To see the intermediate results, check Show intermediate results. E.g. if you add -* just after the rule gn/nh/_ in the default sound changes, you get output that looks like this:

opera; obra secundo; segundo

If you check Intermediate results only, you’ll get only the intermediate results. In the above case, you’d get

opera secundo

You can have multiple -* commands, though I don’t attest to the readability of the results. This can be useful for debugging, as you can see before-and-after results for a block of rules.

Saving files

To save your work, hit Download. This will group the categories, rewrite rules, sound changes, and input lexicon into a text. Browsers may differ on what happens next. Firefox properly lets me save it as a file, or open it in a text editor. Safari just puts the text in a new window which you can save.

Browse lets you read in a file, and distribute it properly to the input fields. To do this, it applies some simple rules:

If there is a = sign, they go in Categories.
If there is a | sign, they go in Rewrite Rules.
If there is an / or a leading -, they go in Sound changes.
Everything else goes in Input Lexicon.

Corollary: if you have comments in your sound changes, make sure they begin with -.

If you don’t want the input lexicon to go in your file, uncheck Files include input lexicon. This is better if you have, say, a parent language with several daughters each with their own sound change file.

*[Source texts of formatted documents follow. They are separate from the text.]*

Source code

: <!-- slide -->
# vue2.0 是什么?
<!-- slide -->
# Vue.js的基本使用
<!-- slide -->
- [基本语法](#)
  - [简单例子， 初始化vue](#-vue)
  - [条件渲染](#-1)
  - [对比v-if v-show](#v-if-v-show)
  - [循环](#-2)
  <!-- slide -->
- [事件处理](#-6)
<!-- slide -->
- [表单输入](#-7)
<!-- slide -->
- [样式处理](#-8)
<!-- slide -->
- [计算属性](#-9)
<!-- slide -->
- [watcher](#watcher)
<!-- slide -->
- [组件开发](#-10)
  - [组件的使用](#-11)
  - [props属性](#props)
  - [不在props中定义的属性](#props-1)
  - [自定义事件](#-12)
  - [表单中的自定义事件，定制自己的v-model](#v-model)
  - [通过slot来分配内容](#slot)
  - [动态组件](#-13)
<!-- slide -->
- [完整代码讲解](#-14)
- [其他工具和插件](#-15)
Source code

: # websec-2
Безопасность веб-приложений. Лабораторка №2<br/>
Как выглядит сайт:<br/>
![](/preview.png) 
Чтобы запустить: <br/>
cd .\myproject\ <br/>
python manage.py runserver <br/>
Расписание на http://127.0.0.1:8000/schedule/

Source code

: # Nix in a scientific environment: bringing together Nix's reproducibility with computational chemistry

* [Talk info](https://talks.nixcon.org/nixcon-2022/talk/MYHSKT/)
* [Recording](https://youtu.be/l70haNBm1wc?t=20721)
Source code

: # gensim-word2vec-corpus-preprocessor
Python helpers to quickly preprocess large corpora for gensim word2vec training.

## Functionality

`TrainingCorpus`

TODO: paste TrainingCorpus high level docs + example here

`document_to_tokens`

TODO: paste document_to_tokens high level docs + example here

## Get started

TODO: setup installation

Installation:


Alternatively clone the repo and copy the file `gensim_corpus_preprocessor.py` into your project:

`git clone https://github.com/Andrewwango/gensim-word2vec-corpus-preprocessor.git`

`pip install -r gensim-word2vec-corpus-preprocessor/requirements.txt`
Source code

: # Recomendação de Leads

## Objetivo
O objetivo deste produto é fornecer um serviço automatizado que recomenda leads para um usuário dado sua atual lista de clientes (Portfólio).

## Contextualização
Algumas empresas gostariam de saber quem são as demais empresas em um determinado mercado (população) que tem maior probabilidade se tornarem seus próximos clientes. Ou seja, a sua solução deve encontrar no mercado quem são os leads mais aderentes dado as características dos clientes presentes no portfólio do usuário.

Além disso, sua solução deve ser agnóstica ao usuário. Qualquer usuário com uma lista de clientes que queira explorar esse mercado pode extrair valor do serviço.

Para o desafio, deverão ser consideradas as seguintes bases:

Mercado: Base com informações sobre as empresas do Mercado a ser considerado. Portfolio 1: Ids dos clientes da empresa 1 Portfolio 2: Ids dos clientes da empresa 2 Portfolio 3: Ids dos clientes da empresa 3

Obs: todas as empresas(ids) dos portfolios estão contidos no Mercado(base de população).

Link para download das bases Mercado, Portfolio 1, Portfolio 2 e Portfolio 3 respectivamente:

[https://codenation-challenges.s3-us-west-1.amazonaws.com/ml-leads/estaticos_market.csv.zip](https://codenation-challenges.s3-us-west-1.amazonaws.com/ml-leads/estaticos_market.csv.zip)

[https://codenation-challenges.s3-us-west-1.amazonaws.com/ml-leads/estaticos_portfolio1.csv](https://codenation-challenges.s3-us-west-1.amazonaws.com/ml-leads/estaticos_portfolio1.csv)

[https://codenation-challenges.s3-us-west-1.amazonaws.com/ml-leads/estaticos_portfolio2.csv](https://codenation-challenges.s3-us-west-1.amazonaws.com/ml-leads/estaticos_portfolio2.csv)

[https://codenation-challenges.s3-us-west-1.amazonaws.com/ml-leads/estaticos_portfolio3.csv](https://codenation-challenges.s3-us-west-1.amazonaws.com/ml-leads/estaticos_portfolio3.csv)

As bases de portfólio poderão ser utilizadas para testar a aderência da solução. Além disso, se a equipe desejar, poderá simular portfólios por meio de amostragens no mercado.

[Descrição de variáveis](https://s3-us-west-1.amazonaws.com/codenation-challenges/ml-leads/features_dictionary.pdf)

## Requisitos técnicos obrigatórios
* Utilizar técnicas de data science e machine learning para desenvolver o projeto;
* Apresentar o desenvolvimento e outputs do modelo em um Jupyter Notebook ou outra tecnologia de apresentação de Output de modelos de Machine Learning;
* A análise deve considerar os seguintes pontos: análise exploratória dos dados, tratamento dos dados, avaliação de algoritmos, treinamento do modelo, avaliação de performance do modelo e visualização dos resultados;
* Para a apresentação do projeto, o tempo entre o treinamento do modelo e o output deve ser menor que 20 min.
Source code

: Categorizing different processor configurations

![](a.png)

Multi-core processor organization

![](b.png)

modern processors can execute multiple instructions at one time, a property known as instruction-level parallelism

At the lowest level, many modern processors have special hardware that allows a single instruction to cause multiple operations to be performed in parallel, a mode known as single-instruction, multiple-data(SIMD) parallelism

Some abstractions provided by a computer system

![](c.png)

Did you accidentally erase all your work? Hit Undo parse/upload, which will restore the state of your input fields before the last Browse or Parse command.

At the bottom of the Output section you'll see a link Download output lexicon. Click this to save your output lexicon as a text file.

If your browser doesn’t support these, I’ve kept the old methods, which involved consolidating everything into the Sound Changes field. It was then up to you, using cut and paste, to save these in a file.

Parse .sc will parse the consolidated text in the Sound Changes text box into the appropriate input boxes.

Back to .sc will collect the text in the input boxes and place them in Sound Changes.

`k/s/_[ie]`	Change `k` to `s` before either `i` or `e`.
`[ao]u/o/_`	Either `au` or `ou` is changed to `o`.
`m/n/_[dt#]`	Change `m` to `n` before dentals and word-finally.

`m//²`		Change `mm` to `m`.
`M=mn M//_²`		Change `mm` to `m` and `nn` to `n`, but leave `mn` and `nm` alone.

`Bi/Dj/_`		Instances of `B` plus `i` are changed to the corresponding member of `D` plus `j`.
`Nd/bM/_V`		Instances of `N` plus `d` before a vowel are changed to `b` plus the corresponding member of `M`; note that this is a more complicated metathesis.

`k/s/_F/#s_`		`k` changes to `s` before a front vowel, but not after word-initial `s`.
`M/N/#_/_CF`		Category `M` changes to category `N` word initially, but not before another consonant followed by a front vowel.